美樹が黙ってスポーツタオルを差し出すと、美佳はそれを口に咥えた。

そして、良子に向かって頷くと、目をぎゅっと閉じた。

「やるよ!よっ、それっ・・・」

「・・・・・・・・・・・」

悲鳴が漏れないようにと、タオルを噛締める美佳の目から涙がこぼれた。

黙って見守る美樹と亜希子の目にも、涙が浮かんできた。

 

「よーしOK!軽く動かしてみて!」

「はぁ、はぁ、はぁ、はぁ・・・」

良子の手が離れると、美佳は荒い息遣いで左腕をそっと動かした。

「ありがとう、大丈夫みたい・・・」

「暫くは、じっとしてた方がいいわよ」

美佳は頷くと、ゆっくりと立ちあがった。

そして、右手で美樹の手首を掴むと、高々と掲げた。

 ウォー

 ワァー

体育館が歓声に包まれた。

 

 

「美佳、まだ起きてる?」

深夜、美樹が廊下から小さな声で訊いた。

「起きてるよ」

美佳が答えると、美樹が静かに入ってきた。

「美佳、ごめんね。

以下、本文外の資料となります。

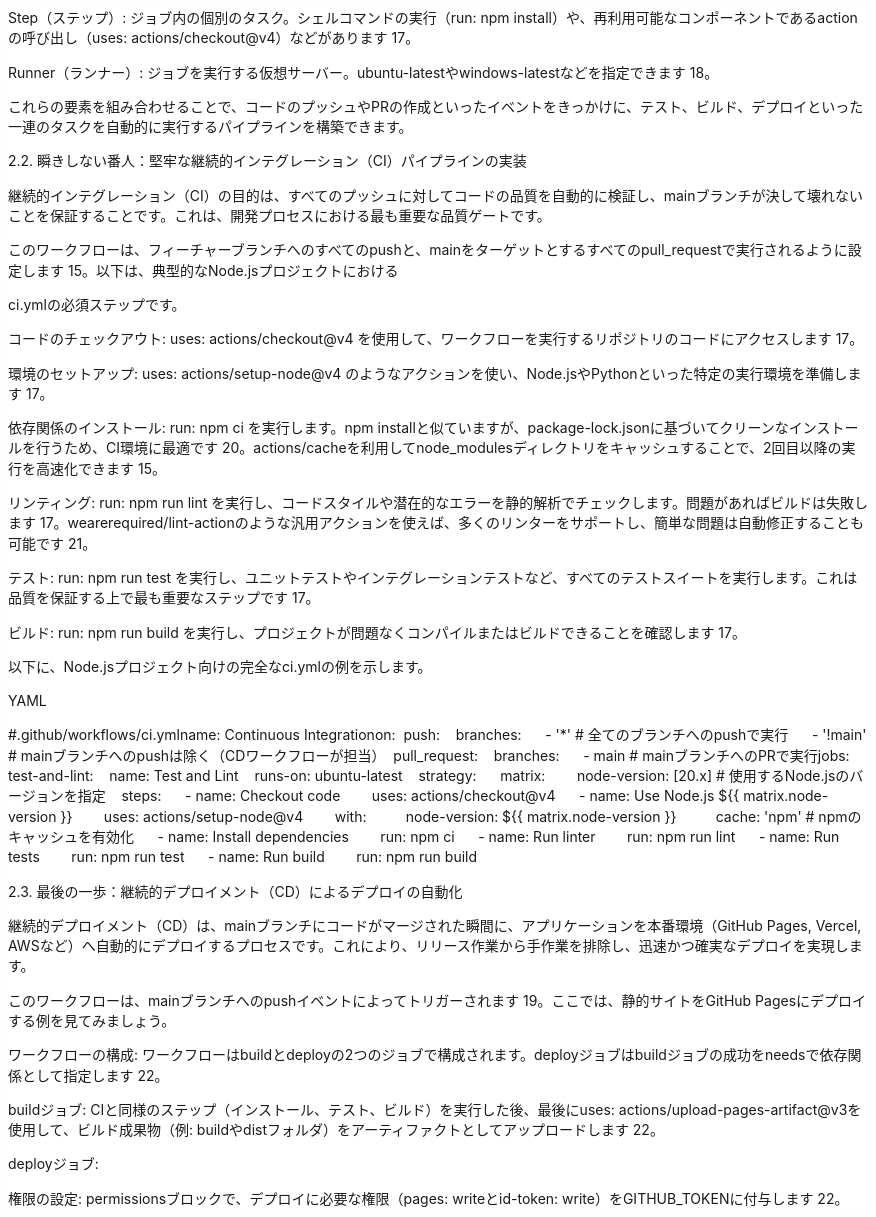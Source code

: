 Step（ステップ）: ジョブ内の個別のタスク。シェルコマンドの実行（run: npm install）や、再利用可能なコンポーネントであるactionの呼び出し（uses: actions/checkout@v4）などがあります 17。

Runner（ランナー）: ジョブを実行する仮想サーバー。ubuntu-latestやwindows-latestなどを指定できます 18。

これらの要素を組み合わせることで、コードのプッシュやPRの作成といったイベントをきっかけに、テスト、ビルド、デプロイといった一連のタスクを自動的に実行するパイプラインを構築できます。

2.2. 瞬きしない番人：堅牢な継続的インテグレーション（CI）パイプラインの実装

継続的インテグレーション（CI）の目的は、すべてのプッシュに対してコードの品質を自動的に検証し、mainブランチが決して壊れないことを保証することです。これは、開発プロセスにおける最も重要な品質ゲートです。

このワークフローは、フィーチャーブランチへのすべてのpushと、mainをターゲットとするすべてのpull_requestで実行されるように設定します 15。以下は、典型的なNode.jsプロジェクトにおける

ci.ymlの必須ステップです。

コードのチェックアウト: uses: actions/checkout@v4 を使用して、ワークフローを実行するリポジトリのコードにアクセスします 17。

環境のセットアップ: uses: actions/setup-node@v4 のようなアクションを使い、Node.jsやPythonといった特定の実行環境を準備します 17。

依存関係のインストール: run: npm ci を実行します。npm installと似ていますが、package-lock.jsonに基づいてクリーンなインストールを行うため、CI環境に最適です 20。actions/cacheを利用してnode_modulesディレクトリをキャッシュすることで、2回目以降の実行を高速化できます 15。

リンティング: run: npm run lint を実行し、コードスタイルや潜在的なエラーを静的解析でチェックします。問題があればビルドは失敗します 17。wearerequired/lint-actionのような汎用アクションを使えば、多くのリンターをサポートし、簡単な問題は自動修正することも可能です 21。

テスト: run: npm run test を実行し、ユニットテストやインテグレーションテストなど、すべてのテストスイートを実行します。これは品質を保証する上で最も重要なステップです 17。

ビルド: run: npm run build を実行し、プロジェクトが問題なくコンパイルまたはビルドできることを確認します 17。

以下に、Node.jsプロジェクト向けの完全なci.ymlの例を示します。

YAML

#.github/workflows/ci.ymlname: Continuous Integrationon:  push:    branches:      - '*' # 全てのブランチへのpushで実行      - '!main' # mainブランチへのpushは除く（CDワークフローが担当）  pull_request:    branches:      - main # mainブランチへのPRで実行jobs:  test-and-lint:    name: Test and Lint    runs-on: ubuntu-latest    strategy:      matrix:        node-version: [20.x] # 使用するNode.jsのバージョンを指定    steps:      - name: Checkout code        uses: actions/checkout@v4      - name: Use Node.js ${{ matrix.node-version }}        uses: actions/setup-node@v4        with:          node-version: ${{ matrix.node-version }}          cache: 'npm' # npmのキャッシュを有効化      - name: Install dependencies        run: npm ci      - name: Run linter        run: npm run lint      - name: Run tests        run: npm run test      - name: Run build        run: npm run build

2.3. 最後の一歩：継続的デプロイメント（CD）によるデプロイの自動化

継続的デプロイメント（CD）は、mainブランチにコードがマージされた瞬間に、アプリケーションを本番環境（GitHub Pages, Vercel, AWSなど）へ自動的にデプロイするプロセスです。これにより、リリース作業から手作業を排除し、迅速かつ確実なデプロイを実現します。

このワークフローは、mainブランチへのpushイベントによってトリガーされます 19。ここでは、静的サイトをGitHub Pagesにデプロイする例を見てみましょう。

ワークフローの構成: ワークフローはbuildとdeployの2つのジョブで構成されます。deployジョブはbuildジョブの成功をneedsで依存関係として指定します 22。

buildジョブ: CIと同様のステップ（インストール、テスト、ビルド）を実行した後、最後にuses: actions/upload-pages-artifact@v3を使用して、ビルド成果物（例: buildやdistフォルダ）をアーティファクトとしてアップロードします 22。

deployジョブ:

権限の設定: permissionsブロックで、デプロイに必要な権限（pages: writeとid-token: write）をGITHUB_TOKENに付与します 22。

まだ痛む?」

「ううん、もう大丈夫」

答えた途端、美佳の目から涙がこぼれた。

「美佳、どうしたの?」

「うっ、うっ・・・美樹に負けた・・・」

必死に嗚咽をこらえる美佳。

「悔しいでしょ!私だって、いつもいつも美佳に負けて・・・」

美樹の目にも涙が浮かんできた。

「勝っても負けても・・・」

美佳が言いかけると、美樹は唇で、美佳の唇を塞いだ。

 

「あっ、あんっ、あっ・・・」

「あんっ、あぁっ、あんっ・・・」

「あっ、いいっ、あぁっ・・・」

「あんっ、だめっ、いいっ・・・」

「あっ、そこっ、あんっ、だめっ、いいっ・・・」

「あんっ、いくっ、あんっ、あぁっ・・・」

美佳の部屋には、悩ましげな吐息と湿った音がいつまでも続いていた。